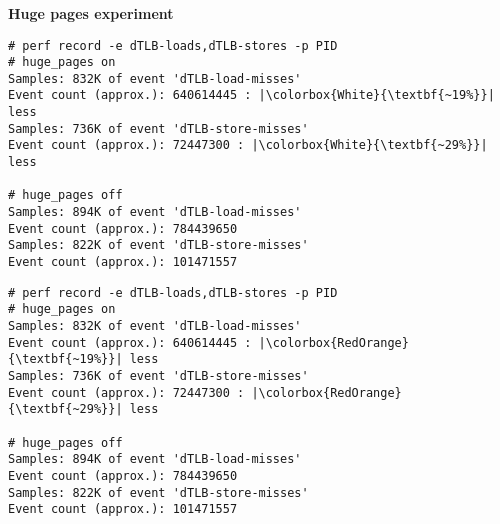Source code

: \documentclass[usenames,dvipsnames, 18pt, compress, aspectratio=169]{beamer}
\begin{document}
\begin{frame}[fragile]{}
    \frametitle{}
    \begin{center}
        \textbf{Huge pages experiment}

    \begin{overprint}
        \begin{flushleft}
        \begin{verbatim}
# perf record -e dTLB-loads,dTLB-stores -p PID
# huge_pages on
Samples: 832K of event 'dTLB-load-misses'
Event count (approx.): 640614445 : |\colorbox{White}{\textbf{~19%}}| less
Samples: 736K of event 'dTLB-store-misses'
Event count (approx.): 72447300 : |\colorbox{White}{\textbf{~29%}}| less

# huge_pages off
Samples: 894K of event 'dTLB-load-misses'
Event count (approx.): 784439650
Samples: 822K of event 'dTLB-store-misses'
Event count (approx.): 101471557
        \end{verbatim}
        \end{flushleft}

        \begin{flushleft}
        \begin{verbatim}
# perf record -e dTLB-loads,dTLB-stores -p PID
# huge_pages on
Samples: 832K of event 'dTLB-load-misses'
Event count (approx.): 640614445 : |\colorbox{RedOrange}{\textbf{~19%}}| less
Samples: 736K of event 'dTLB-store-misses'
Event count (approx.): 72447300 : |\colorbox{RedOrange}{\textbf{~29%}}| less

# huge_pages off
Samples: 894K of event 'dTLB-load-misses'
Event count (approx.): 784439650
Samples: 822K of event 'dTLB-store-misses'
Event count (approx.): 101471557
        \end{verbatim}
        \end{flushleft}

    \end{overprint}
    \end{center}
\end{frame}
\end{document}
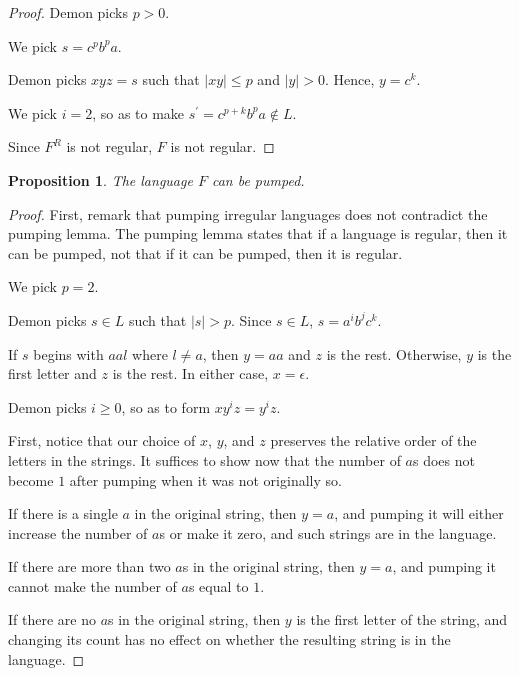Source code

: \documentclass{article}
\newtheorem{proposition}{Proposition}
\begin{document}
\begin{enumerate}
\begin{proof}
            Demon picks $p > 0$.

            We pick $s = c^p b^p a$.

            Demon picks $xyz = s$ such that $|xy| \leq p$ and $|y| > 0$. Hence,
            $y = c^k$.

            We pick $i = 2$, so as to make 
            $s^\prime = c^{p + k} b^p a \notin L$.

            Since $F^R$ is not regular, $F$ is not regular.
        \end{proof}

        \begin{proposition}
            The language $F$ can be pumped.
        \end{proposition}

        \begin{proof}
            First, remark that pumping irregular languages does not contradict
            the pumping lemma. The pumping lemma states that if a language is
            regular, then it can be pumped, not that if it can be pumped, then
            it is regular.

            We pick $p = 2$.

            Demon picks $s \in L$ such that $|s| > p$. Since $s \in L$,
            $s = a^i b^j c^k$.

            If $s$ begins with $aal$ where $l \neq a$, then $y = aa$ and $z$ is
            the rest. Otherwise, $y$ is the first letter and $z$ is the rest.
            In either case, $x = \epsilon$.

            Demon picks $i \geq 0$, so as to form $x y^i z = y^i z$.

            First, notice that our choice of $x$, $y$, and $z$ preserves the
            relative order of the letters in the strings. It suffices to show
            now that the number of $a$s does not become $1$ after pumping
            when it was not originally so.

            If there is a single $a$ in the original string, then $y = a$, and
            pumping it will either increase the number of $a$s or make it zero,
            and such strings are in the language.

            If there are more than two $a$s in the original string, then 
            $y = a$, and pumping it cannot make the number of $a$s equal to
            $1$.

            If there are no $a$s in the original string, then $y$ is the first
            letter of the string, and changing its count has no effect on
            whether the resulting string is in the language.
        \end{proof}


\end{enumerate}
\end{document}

→ **WORK TO COMPLETE**
Copy out, in full, each line above that has the word "Since" in it.

→ **OUTPUT FOR THIS TASK**
            Since $F^R$ is not regular, $F$ is not regular.
            Demon picks $s \in L$ such that $|s| > p$. Since $s \in L$,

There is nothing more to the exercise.